▸ Your assignment
Taking the records below, count the lines in which "BGBl" appears and supply only the count.
Data supplied START
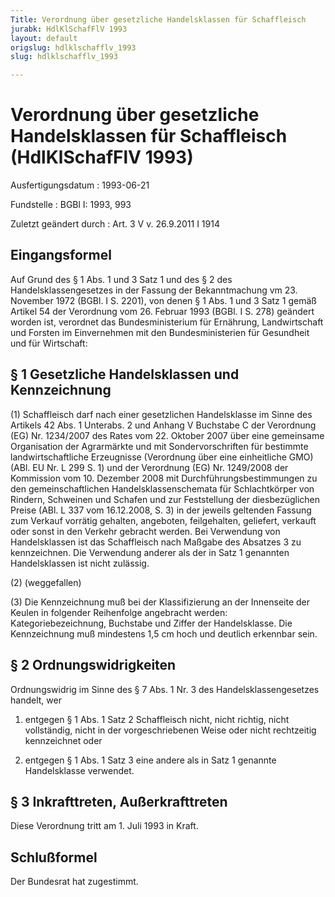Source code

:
 ```yaml
---
Title: Verordnung über gesetzliche Handelsklassen für Schaffleisch
jurabk: HdlKlSchafFlV 1993
layout: default
origslug: hdlklschafflv_1993
slug: hdlklschafflv_1993

---
```


# Verordnung über gesetzliche Handelsklassen für Schaffleisch (HdlKlSchafFlV 1993)

Ausfertigungsdatum
:   1993-06-21

Fundstelle
:   BGBl I: 1993, 993

Zuletzt geändert durch
:   Art. 3 V v. 26.9.2011 I 1914


## Eingangsformel

Auf Grund des § 1 Abs. 1 und 3 Satz 1 und des § 2 des
Handelsklassengesetzes in der Fassung der Bekanntmachung vm 23.
November 1972 (BGBl. I S. 2201), von denen § 1 Abs. 1 und 3 Satz 1
gemäß Artikel 54 der Verordnung vom 26. Februar 1993 (BGBl. I S. 278)
geändert worden ist, verordnet das Bundesministerium für Ernährung,
Landwirtschaft und Forsten im Einvernehmen mit den Bundesministerien
für Gesundheit und für Wirtschaft:


## § 1 Gesetzliche Handelsklassen und Kennzeichnung

(1) Schaffleisch darf nach einer gesetzlichen Handelsklasse im Sinne
des Artikels 42 Abs. 1 Unterabs. 2 und Anhang V Buchstabe C der
Verordnung (EG) Nr. 1234/2007 des Rates vom 22. Oktober 2007 über eine
gemeinsame Organisation der Agrarmärkte und mit Sondervorschriften für
bestimmte landwirtschaftliche Erzeugnisse (Verordnung über eine
einheitliche GMO) (ABl. EU Nr. L 299 S. 1) und der Verordnung (EG) Nr.
1249/2008 der Kommission vom 10. Dezember 2008 mit
Durchführungsbestimmungen zu den gemeinschaftlichen
Handelsklassenschemata für Schlachtkörper von Rindern, Schweinen und
Schafen und zur Feststellung der diesbezüglichen Preise (ABl. L 337
vom 16.12.2008, S. 3) in der jeweils geltenden Fassung zum Verkauf
vorrätig gehalten, angeboten, feilgehalten, geliefert, verkauft oder
sonst in den Verkehr gebracht werden. Bei Verwendung von
Handelsklassen ist das Schaffleisch nach Maßgabe des Absatzes 3 zu
kennzeichnen. Die Verwendung anderer als der in Satz 1 genannten
Handelsklassen ist nicht zulässig.

(2) (weggefallen)

(3) Die Kennzeichnung muß bei der Klassifizierung an der Innenseite
der Keulen in folgender Reihenfolge angebracht werden:
Kategoriebezeichnung, Buchstabe und Ziffer der Handelsklasse. Die
Kennzeichnung muß mindestens 1,5 cm hoch und deutlich erkennbar sein.


## § 2 Ordnungswidrigkeiten

Ordnungswidrig im Sinne des § 7 Abs. 1 Nr. 3 des
Handelsklassengesetzes handelt, wer

1.  entgegen § 1 Abs. 1 Satz 2 Schaffleisch nicht, nicht richtig, nicht
    vollständig, nicht in der vorgeschriebenen Weise oder nicht
    rechtzeitig kennzeichnet oder


2.  entgegen § 1 Abs. 1 Satz 3 eine andere als in Satz 1 genannte
    Handelsklasse verwendet.





## § 3 Inkrafttreten, Außerkrafttreten

Diese Verordnung tritt am 1. Juli 1993 in Kraft.


## Schlußformel

Der Bundesrat hat zugestimmt.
Data supplied END
▸ Result of the task
3